§ **The data**
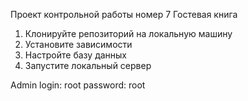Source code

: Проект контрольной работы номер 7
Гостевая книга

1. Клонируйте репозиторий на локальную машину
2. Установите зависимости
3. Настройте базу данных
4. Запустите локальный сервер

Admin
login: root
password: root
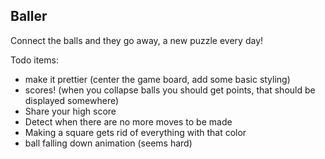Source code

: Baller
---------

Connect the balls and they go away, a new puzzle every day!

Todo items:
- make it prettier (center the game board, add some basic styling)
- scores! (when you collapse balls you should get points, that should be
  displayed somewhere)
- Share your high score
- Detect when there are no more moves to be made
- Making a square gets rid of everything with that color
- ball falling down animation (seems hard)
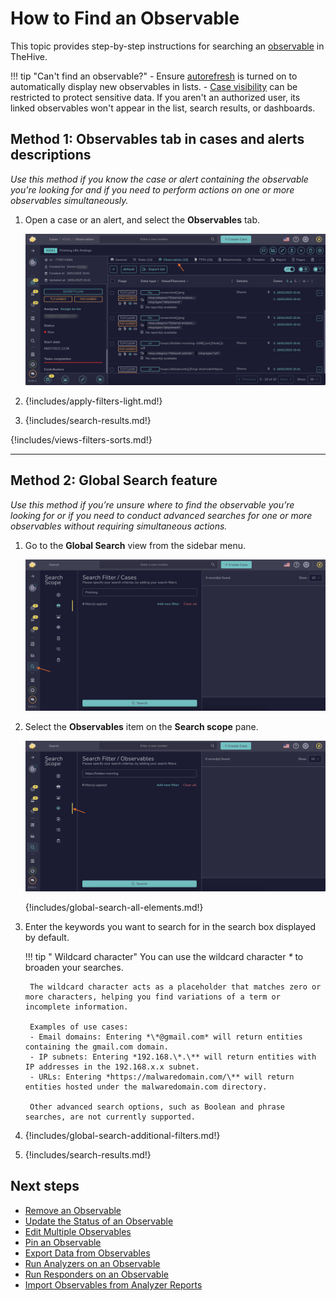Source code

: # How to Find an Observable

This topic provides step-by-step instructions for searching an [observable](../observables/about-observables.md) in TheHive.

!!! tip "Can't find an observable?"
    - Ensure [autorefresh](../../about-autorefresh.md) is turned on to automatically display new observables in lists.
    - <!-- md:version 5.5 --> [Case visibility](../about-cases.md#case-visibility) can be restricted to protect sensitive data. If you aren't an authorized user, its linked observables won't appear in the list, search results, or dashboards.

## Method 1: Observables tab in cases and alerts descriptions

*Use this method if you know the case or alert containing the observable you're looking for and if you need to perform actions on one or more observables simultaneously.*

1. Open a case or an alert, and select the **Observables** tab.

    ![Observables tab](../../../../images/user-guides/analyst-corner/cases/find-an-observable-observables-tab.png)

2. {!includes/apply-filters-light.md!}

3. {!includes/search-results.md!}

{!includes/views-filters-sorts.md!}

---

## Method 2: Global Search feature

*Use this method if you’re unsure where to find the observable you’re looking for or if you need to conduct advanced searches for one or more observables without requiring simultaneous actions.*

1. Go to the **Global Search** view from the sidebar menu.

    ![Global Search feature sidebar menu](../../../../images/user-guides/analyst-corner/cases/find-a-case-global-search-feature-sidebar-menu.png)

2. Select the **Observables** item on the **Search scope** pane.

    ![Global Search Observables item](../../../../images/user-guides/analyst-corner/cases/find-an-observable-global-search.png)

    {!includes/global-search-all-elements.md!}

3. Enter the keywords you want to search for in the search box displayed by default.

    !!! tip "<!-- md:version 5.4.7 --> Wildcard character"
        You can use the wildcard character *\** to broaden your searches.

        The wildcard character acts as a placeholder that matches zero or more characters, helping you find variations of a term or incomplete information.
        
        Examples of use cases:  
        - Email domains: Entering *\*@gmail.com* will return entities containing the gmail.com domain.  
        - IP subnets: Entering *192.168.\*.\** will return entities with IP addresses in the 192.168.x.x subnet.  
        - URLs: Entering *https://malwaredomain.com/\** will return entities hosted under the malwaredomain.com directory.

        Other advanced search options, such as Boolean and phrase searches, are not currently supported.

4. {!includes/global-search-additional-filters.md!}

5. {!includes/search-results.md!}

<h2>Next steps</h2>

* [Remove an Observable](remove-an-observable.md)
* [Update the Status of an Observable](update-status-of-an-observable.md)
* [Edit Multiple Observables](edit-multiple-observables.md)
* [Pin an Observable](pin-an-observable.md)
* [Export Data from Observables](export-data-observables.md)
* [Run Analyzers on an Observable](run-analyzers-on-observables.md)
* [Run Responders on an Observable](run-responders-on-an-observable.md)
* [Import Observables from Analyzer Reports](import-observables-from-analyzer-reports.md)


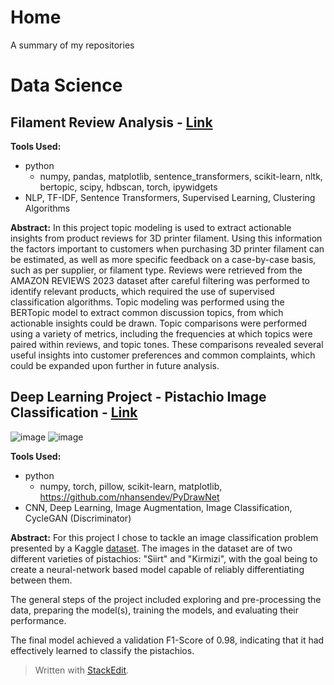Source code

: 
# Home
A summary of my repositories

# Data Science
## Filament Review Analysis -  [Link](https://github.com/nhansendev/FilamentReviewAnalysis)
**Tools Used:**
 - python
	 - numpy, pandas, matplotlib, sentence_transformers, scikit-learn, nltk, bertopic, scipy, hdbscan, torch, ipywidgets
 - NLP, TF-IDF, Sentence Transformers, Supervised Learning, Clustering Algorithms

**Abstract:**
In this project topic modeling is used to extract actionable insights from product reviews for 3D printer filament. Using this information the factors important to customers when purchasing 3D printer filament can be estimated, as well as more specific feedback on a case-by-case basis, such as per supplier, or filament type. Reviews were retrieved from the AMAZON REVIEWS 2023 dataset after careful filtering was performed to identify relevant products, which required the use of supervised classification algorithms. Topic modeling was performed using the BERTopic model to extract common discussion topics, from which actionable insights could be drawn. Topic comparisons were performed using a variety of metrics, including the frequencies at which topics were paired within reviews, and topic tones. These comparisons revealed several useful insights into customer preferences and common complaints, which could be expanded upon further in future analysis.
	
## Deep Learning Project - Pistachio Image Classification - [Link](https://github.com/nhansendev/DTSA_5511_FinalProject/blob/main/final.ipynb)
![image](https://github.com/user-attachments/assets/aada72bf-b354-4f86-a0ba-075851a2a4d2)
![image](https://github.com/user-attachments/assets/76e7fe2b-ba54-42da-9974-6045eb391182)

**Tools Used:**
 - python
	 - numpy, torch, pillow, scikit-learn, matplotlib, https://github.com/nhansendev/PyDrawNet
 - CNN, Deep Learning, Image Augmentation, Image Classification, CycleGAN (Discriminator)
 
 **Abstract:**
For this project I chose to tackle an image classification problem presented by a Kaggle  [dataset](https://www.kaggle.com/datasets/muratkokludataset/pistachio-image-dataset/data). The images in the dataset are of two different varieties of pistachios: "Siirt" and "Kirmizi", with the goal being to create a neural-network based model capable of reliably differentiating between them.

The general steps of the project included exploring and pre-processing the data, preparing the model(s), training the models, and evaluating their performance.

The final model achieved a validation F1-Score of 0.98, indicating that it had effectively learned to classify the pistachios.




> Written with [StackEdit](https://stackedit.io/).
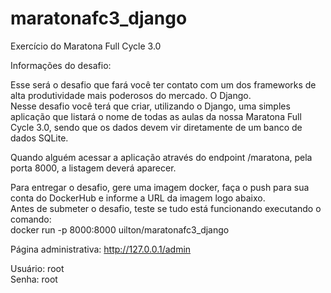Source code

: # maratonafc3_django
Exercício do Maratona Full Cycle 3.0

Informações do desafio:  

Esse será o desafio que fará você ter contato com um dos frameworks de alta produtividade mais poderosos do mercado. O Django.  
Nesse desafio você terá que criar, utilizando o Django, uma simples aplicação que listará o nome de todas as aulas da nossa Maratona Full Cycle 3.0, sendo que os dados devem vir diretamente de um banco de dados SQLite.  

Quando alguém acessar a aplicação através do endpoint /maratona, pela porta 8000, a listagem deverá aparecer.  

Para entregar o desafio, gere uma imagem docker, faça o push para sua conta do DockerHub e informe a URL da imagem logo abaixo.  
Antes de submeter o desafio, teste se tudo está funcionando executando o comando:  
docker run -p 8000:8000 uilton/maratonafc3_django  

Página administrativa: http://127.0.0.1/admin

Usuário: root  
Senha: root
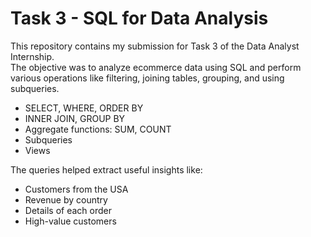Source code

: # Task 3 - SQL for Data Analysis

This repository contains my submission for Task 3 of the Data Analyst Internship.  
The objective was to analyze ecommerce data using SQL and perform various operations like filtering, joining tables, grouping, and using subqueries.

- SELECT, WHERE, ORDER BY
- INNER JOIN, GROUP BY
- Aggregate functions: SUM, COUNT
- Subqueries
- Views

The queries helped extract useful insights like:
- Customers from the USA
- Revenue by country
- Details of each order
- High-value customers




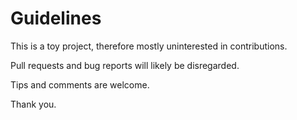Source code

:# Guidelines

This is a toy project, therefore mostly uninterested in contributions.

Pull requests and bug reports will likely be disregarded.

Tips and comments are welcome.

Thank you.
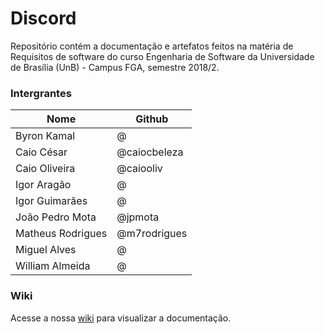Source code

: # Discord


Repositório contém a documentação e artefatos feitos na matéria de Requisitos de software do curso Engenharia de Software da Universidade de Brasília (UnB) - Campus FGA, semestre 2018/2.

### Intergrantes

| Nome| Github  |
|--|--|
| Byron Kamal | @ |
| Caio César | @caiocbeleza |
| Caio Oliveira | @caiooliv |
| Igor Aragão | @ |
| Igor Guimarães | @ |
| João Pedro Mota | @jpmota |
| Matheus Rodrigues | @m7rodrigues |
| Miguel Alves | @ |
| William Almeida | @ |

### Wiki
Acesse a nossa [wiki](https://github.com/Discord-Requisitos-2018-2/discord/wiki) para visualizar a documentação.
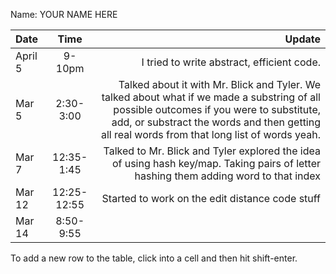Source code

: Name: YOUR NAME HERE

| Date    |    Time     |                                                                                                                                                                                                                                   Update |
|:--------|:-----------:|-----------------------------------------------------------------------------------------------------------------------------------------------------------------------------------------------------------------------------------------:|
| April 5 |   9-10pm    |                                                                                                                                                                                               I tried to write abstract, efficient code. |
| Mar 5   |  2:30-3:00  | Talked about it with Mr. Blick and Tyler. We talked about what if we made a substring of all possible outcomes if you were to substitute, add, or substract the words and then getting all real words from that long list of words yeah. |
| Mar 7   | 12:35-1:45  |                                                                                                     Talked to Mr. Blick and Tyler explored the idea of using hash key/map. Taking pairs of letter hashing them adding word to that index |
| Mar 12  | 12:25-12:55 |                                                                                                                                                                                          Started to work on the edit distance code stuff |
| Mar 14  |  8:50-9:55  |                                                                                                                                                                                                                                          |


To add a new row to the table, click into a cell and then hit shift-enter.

§ **Your objective**
Among the lines above, which contain the word "reports"? Copy every one.

§ **Task solution**
* [Import Observables from Analyzer Reports](import-observables-from-analyzer-reports.md)
Pull requests and bug reports will likely be disregarded.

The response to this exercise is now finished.